-- DATA TO PROCESS follows --

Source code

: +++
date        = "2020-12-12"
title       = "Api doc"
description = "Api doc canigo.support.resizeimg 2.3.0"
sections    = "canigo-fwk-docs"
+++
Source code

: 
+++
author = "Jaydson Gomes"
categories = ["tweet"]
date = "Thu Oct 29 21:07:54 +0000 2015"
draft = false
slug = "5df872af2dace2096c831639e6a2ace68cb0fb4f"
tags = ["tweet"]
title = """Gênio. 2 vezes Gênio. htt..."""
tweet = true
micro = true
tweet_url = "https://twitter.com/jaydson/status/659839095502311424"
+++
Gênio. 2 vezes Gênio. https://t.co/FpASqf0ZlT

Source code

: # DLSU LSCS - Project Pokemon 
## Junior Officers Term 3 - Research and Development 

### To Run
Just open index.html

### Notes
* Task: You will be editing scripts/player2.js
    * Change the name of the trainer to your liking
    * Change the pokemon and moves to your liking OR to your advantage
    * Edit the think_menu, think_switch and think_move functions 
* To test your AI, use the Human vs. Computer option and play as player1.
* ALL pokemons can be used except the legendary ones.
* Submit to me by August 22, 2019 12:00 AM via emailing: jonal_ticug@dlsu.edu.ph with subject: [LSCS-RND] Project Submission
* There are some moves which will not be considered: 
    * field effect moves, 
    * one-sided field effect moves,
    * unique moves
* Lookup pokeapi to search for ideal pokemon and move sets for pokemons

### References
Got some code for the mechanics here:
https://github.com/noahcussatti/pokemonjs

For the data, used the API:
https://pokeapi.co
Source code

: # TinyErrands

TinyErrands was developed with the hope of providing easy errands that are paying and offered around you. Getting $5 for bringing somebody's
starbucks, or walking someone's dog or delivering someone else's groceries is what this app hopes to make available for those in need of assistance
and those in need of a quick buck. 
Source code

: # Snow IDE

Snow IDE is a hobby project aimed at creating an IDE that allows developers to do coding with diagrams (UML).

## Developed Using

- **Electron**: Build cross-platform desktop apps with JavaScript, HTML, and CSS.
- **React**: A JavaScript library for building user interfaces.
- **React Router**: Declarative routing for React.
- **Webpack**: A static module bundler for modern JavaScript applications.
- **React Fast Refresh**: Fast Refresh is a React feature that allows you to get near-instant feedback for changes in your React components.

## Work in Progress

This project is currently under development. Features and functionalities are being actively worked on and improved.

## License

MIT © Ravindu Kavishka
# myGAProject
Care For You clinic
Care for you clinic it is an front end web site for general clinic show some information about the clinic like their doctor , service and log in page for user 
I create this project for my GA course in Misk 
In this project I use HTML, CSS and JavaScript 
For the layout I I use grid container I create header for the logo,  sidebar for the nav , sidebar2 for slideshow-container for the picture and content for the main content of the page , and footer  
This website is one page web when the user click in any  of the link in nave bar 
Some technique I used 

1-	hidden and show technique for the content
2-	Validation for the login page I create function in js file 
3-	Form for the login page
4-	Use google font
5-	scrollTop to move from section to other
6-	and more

-- DATA TO PROCESS concluded --

EXERCISE PROMPT
Exactly as written above, copy out all the records.

REPLY TO THE TASK
Source code

: +++
date        = "2020-12-12"
title       = "Api doc"
description = "Api doc canigo.support.resizeimg 2.3.0"
sections    = "canigo-fwk-docs"
+++
Source code

: 
+++
author = "Jaydson Gomes"
categories = ["tweet"]
date = "Thu Oct 29 21:07:54 +0000 2015"
draft = false
slug = "5df872af2dace2096c831639e6a2ace68cb0fb4f"
tags = ["tweet"]
title = """Gênio. 2 vezes Gênio. htt..."""
tweet = true
micro = true
tweet_url = "https://twitter.com/jaydson/status/659839095502311424"
+++
Gênio. 2 vezes Gênio. https://t.co/FpASqf0ZlT

Source code

: # DLSU LSCS - Project Pokemon 
## Junior Officers Term 3 - Research and Development 

### To Run
Just open index.html

### Notes
* Task: You will be editing scripts/player2.js
    * Change the name of the trainer to your liking
    * Change the pokemon and moves to your liking OR to your advantage
    * Edit the think_menu, think_switch and think_move functions 
* To test your AI, use the Human vs. Computer option and play as player1.
* ALL pokemons can be used except the legendary ones.
* Submit to me by August 22, 2019 12:00 AM via emailing: jonal_ticug@dlsu.edu.ph with subject: [LSCS-RND] Project Submission
* There are some moves which will not be considered: 
    * field effect moves, 
    * one-sided field effect moves,
    * unique moves
* Lookup pokeapi to search for ideal pokemon and move sets for pokemons

### References
Got some code for the mechanics here:
https://github.com/noahcussatti/pokemonjs

For the data, used the API:
https://pokeapi.co
Source code

: # TinyErrands

TinyErrands was developed with the hope of providing easy errands that are paying and offered around you. Getting $5 for bringing somebody's
starbucks, or walking someone's dog or delivering someone else's groceries is what this app hopes to make available for those in need of assistance
and those in need of a quick buck. 
Source code

: # Snow IDE

Snow IDE is a hobby project aimed at creating an IDE that allows developers to do coding with diagrams (UML).

## Developed Using

- **Electron**: Build cross-platform desktop apps with JavaScript, HTML, and CSS.
- **React**: A JavaScript library for building user interfaces.
- **React Router**: Declarative routing for React.
- **Webpack**: A static module bundler for modern JavaScript applications.
- **React Fast Refresh**: Fast Refresh is a React feature that allows you to get near-instant feedback for changes in your React components.

## Work in Progress

This project is currently under development. Features and functionalities are being actively worked on and improved.

## License

MIT © Ravindu Kavishka
# myGAProject
Care For You clinic
Care for you clinic it is an front end web site for general clinic show some information about the clinic like their doctor , service and log in page for user 
I create this project for my GA course in Misk 
In this project I use HTML, CSS and JavaScript 
For the layout I I use grid container I create header for the logo,  sidebar for the nav , sidebar2 for slideshow-container for the picture and content for the main content of the page , and footer  
This website is one page web when the user click in any  of the link in nave bar 
Some technique I used 

1-	hidden and show technique for the content
2-	Validation for the login page I create function in js file 
3-	Form for the login page
4-	Use google font
5-	scrollTop to move from section to other
6-	and more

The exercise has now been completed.